Researching the Wilds: Where Everything Connectsby Charles Wilkins
For Frank Burrows, a research biologist at Pukaskwa National Park, the discoveries of August 8, 1996 -- and the events that led up to them -- were pretty much business as usual. But to anyone unfamiliar with the ways of nature, they might well have seemed like something out of an episode of The X-Files.
© Parks Canada / PNP Collection / G.Neale
Burrows' travels that day took him into a mixed spruce and aspen forest on the edge of a wetland near Bananish Lake off the South Regan Road, some 30 kilometres north of Pukaskwa. He had not witnessed the macabre events that had transpired there during the previous few days, but Burrows speculates that they involved wolves, bears, ravens and quite possibly other meat-eaters and scavengers that inhabit the boreal forest. They most certainly involved moose Number 230, a full-grown female that, days earlier, had been a half ton of thriving flesh and bone.

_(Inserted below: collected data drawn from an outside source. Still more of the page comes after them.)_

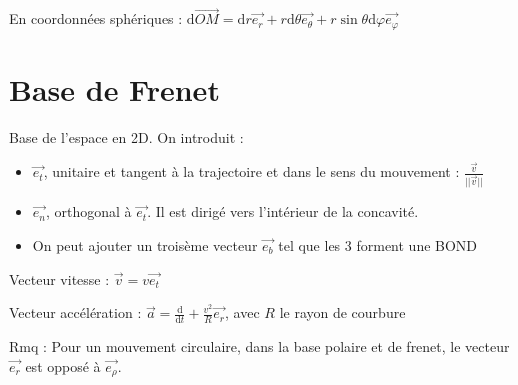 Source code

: \documentclass[french]{yLectureNote}
\renewcommand{\vec}{\overrightarrow}
\newcommand{\norm}[1]{||\vec{#1}||}
\begin{document}
En coordonnées sphériques : $\mathrm{d} \vec{OM} = \mathrm{d}r \vec{e_r} + r\mathrm{d}\theta \vec{e_{\theta}} + r\sin\theta \mathrm{d}\varphi \vec{e_{\varphi}}$

\section{Base de Frenet}
Base de l'espace en 2D. On introduit :
\begin{itemize}
 \item $\vec{e_t}$, unitaire et tangent à la trajectoire et dans le sens du mouvement : $\frac{\vec{v}}{\norm{v}}$
 \item $\vec{e_n}$, orthogonal à $\vec{e_t}$. Il est dirigé vers l'intérieur de la concavité.
 \item On peut ajouter un troisème vecteur $\vec{e_b}$ tel que les 3 forment une BOND
\end{itemize}
Vecteur vitesse : $\vec{v} = v\vec{e_t}$

Vecteur accélération : $\vec{a} = \frac{\mathrm{d}}{\mathrm{d}t} + \frac{v^2}{R}\vec{e_r}$, avec $R$ le rayon de courbure

Rmq : Pour un mouvement circulaire, dans la base polaire et de frenet, le vecteur $\vec{e_r}$ est opposé à $\vec{e_{\rho}}$.
\end{document}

"By the time we got there," says Burrows. "There wasn't much left of her. We found a jaw bone, a piece of a leg, and a scattering of hair. We'd seen her from the air the previous week, and she'd seemed to be in pretty good shape." The remains of Number 230 would not have been found at all had she not been one of 35 moose to which radio collars had been fitted the previous winter.
© Parks Canada / PNP Collection / F.Burrows
Burrows explains that, in all probability, Number 230 was taken down by large predators such as wolves or bears that had gorged themselves on the fresh meat then quite possibly given way to smaller meat-eaters such as foxes, lynx, or even martens, skunks or mink. "At some point the ravens would have moved in," he says, "possibly whisky jacks -- everything right down to mice and maggots. Nature's very efficient. In this case, we found the radio collar under a tree 30 metres away. Even the leather on the collar had been chewed up and eaten."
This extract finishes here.